The question you will ask straight away is what is a master server? Most of Beowulf systems have only one server and gateway to the world outside the cluster, but some have multiple servers for performance and reliability reasons. In a large disk-less client cluster you might want to use multiple NFS servers to serve system files to the client nodes. In a more distributed environment it is possible for all nodes to act as both client and servers. If you are going to use only one server node you can simply remove the word 'master', and think of a master server simply as the server.
Master server will be the most important node in your beowulf system. It will NFS serve file systems to the client nodes, it will be used for compiling the source code, starting parallel jobs and it will be your access point from the outside world.

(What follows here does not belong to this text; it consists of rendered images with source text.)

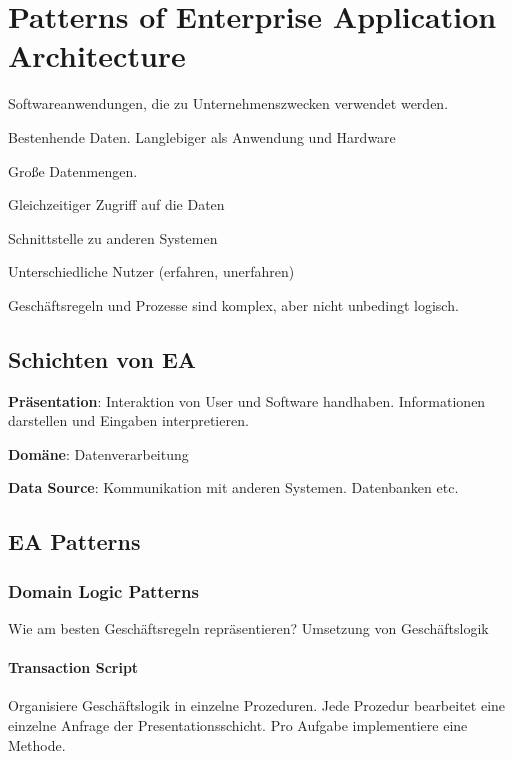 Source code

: \chapter{Patterns of Enterprise Application Architecture}

Softwareanwendungen, die zu Unternehmenszwecken verwendet werden.

\begin{compactitem}
    \item Bestenhende Daten. Langlebiger als Anwendung und Hardware
    \item Große Datenmengen.
    \item Gleichzeitiger Zugriff auf die Daten
    \item Schnittstelle zu anderen Systemen
    \item Unterschiedliche Nutzer (erfahren, unerfahren)
    \item Geschäftsregeln und Prozesse sind komplex, aber nicht unbedingt logisch.
\end{compactitem}

\section{Schichten von EA}
\begin{compactitem}
    \item \textbf{Präsentation}: Interaktion von User und Software handhaben. Informationen darstellen und
    Eingaben interpretieren.
    \item \textbf{Domäne}: Datenverarbeitung
    \item \textbf{Data Source}: Kommunikation mit anderen Systemen. Datenbanken etc.
\end{compactitem}

\section{EA Patterns}

\subsection{Domain Logic Patterns}
Wie am besten Geschäftsregeln repräsentieren?
Umsetzung von Geschäftslogik
\subsubsection{Transaction Script}
Organisiere Geschäftslogik in einzelne Prozeduren. Jede Prozedur bearbeitet eine einzelne
Anfrage der Presentationsschicht.
Pro Aufgabe implementiere eine Methode.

The following are the steps to installing and configuring master server.
A very important part of the installation process is choosing the
partition sizes. It is very important to choose partition size which
are correct for your needs because it might be very difficult to
change this at a later stage when your cluster will be running
production code. I have changed the partition sizes listed below,
with just about every update of this document. You will most probably
have to experiment, but the following sizes should be OK for a 4GB
HDD, Red Hat Linux 5.2, and a 16 node, dick-less client cluster. The
following list does not include /home
partition, where you
will store your user files.
/ - 500 MB
. This /
partition will contain
/bin, /boot, /dev, /etc, /lib, /root, /sbin, /var
and
/tftpboot
directories and their contents. In most cases you
can include /tmp
in /
as well. It is very important
for the disk-less client configuration that the /tftpboot
is
on the same partition as /
. If we have these two directories
mounted on separate partitions we will not be able to create some of
the hard links which are needed for the described here NFS root
configuration to work.
/usr - 1.5 GB
. This might seem as a over-kill but
remember that most additional rmp's will install in /usr
and
not in /usr/local
. If you are planning to install large
packages, you should make /usr
partition even larger. There
is nothing worse than running out of disk space on a production system.
/usr/local - from 500 MB to 2 GB
. The exact size will
really depend on how much additional software (not included in the
distribution) you have to install.
swap
- Swapping is really bad for performance of your
system. Unfortunately there might be a time when the server is
computing a very large job and you just don't have enough memory. You
should probably make the swap partition no more than twice the size of
physical RAM. For example we have 384 MB of RAM and four 128 MB swap
partitions on node1 in our topcat system
I will not go into the details of Red Hat Linux 5.2 installation as these are well described in Red Hat Linux Installation Manual http://www.redhat.com/support/docs/rhl/. I recommend installing full Red Hat 5.2 distribution to save time now and later, when you will look for a package you'll need but did not install. If you don't have enough disk space, and don't mind spending time selecting individual packages, then you can leave out packages you don't think you'll use, like the translations of the Linux HOWTO documents.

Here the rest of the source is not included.